RECORDS TO PROCESS -
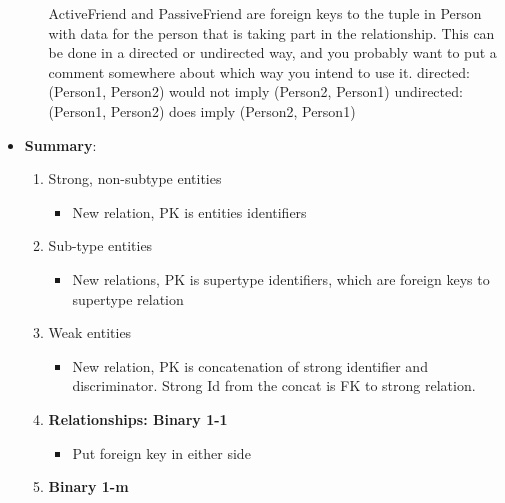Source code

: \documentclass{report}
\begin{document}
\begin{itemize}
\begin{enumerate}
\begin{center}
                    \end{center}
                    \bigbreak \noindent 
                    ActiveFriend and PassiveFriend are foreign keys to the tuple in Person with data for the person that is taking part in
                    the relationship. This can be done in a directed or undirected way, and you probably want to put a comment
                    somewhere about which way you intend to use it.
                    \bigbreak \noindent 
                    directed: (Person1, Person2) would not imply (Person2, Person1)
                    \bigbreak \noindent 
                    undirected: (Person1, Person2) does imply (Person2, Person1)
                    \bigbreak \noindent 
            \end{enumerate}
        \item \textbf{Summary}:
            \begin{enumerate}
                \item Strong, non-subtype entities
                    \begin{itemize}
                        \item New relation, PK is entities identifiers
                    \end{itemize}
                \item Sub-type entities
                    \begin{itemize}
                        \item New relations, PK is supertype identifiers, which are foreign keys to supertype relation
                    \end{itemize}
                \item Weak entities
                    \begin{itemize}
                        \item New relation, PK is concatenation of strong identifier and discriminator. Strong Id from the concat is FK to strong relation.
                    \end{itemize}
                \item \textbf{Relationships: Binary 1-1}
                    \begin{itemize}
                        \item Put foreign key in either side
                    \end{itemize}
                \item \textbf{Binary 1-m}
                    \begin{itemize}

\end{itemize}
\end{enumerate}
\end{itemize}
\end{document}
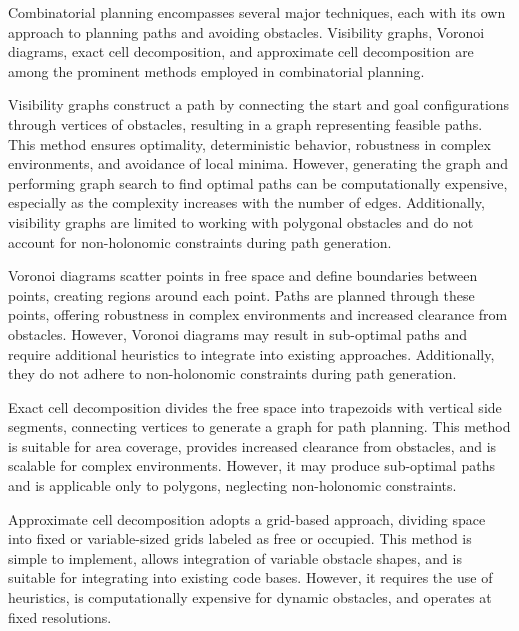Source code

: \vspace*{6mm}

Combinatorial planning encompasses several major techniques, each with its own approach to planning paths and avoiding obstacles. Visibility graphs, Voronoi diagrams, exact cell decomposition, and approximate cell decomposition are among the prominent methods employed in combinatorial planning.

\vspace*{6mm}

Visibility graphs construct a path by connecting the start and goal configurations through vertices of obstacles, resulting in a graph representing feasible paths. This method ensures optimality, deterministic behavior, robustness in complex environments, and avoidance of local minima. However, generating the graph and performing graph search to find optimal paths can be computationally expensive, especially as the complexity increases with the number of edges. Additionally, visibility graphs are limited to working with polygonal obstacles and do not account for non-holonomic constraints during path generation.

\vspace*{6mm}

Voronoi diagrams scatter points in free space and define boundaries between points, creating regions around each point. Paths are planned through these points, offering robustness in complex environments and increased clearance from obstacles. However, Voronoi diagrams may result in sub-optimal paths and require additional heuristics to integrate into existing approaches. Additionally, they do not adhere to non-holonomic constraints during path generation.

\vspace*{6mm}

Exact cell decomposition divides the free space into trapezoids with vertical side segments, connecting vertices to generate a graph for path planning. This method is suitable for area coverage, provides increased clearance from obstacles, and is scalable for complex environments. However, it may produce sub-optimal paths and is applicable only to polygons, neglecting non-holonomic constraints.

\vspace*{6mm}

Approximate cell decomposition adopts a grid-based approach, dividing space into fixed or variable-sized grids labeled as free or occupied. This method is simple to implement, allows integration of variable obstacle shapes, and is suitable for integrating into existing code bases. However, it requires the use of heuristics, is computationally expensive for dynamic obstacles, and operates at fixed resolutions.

WHAT IS NEEDED - Every line of the material that holds the word "undirected" must be found and copied.

TASK SOLUTION -
                    the relationship. This can be done in a directed or undirected way, and you probably want to put a comment
                    undirected: (Person1, Person2) does imply (Person2, Person1)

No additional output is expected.